Republican lawmakers are renewing their call to increase consequences for repeat youth offenders and they are hoping to find bipartisan support.
Republicans say these are not victimless crimes and they want to make sure something is done, including more support for victim services.
“We were left as roadkill on the side of the road,” John Rasimas said.
Raismas and his wife Kathy were pulling out of a gas station on their motorcycle when they were hit by a car being driven by someone underage.
“My poor wife Kathy lost her leg,” Rasimas said.
Raismas says the driver served six months.
“This past Monday, Jan. 31 this young boy -- again I’m not going to call him a man -- he was released,” he said. “Changes need to be made to the system and they need to be made now.”

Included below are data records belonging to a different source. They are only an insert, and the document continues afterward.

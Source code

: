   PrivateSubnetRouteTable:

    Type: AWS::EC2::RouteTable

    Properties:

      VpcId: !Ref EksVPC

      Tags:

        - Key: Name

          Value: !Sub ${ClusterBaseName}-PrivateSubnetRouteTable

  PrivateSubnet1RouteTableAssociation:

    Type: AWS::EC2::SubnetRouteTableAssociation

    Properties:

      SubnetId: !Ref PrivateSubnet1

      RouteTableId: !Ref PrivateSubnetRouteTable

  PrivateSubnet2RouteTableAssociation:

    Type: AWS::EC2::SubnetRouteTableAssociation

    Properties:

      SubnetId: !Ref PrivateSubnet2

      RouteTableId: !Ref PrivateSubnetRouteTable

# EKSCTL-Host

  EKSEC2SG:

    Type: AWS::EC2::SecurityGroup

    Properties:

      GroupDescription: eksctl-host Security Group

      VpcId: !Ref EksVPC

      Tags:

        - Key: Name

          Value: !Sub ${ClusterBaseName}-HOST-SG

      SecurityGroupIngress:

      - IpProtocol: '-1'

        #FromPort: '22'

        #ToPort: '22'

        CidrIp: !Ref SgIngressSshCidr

Sandy Kraus wasn’t physically injured but she’s still without a vehicle.
“I’ve had two cars stolen out of my driveway,” Kraus said.
The first car was involved in multiple robberies and was ultimately in an accident with a Waterbury police car. She got a new car and had it for 10 weeks before it was stolen too.
“It was locked. My house was locked. They broke into the house. Stole my pocketbook. Used my credit cards, used my car in multiple thefts,” she said.
She says there seems to be a misunderstanding about what it’s like to be a victim of these crimes.
“What’s always said to me is 'it’s just property. Your insurance company will make you whole again.' While I want to explain to you all that that is not the case,” Kraus said.
“It’s been five months since I’ve had the privilege of driving a car because the airbags are on backorder,” she added.
Republicans want enhanced penalties for car thefts and more support for victims.
“Connecticut residents deserve to feel safe within their state and their communities,” Rep. Craig Fishbein said.
Fishbein says there need to be harsher penalties for repeat offenders.
“Public safety should not be a partisan issue. It’s not red or blue, it’s red, white, and blue,” Fishbein said.
Democratic Gov. Ned Lamont says he’s open to addressing the issue.
“We’re going to find reasonable common ground to get something done,” Lamont said.
Crime and police accountability are expected to be issues in the upcoming election, but it's unclear if there’s enough bipartisan support to get something done during the legislative session that starts Feb. 9.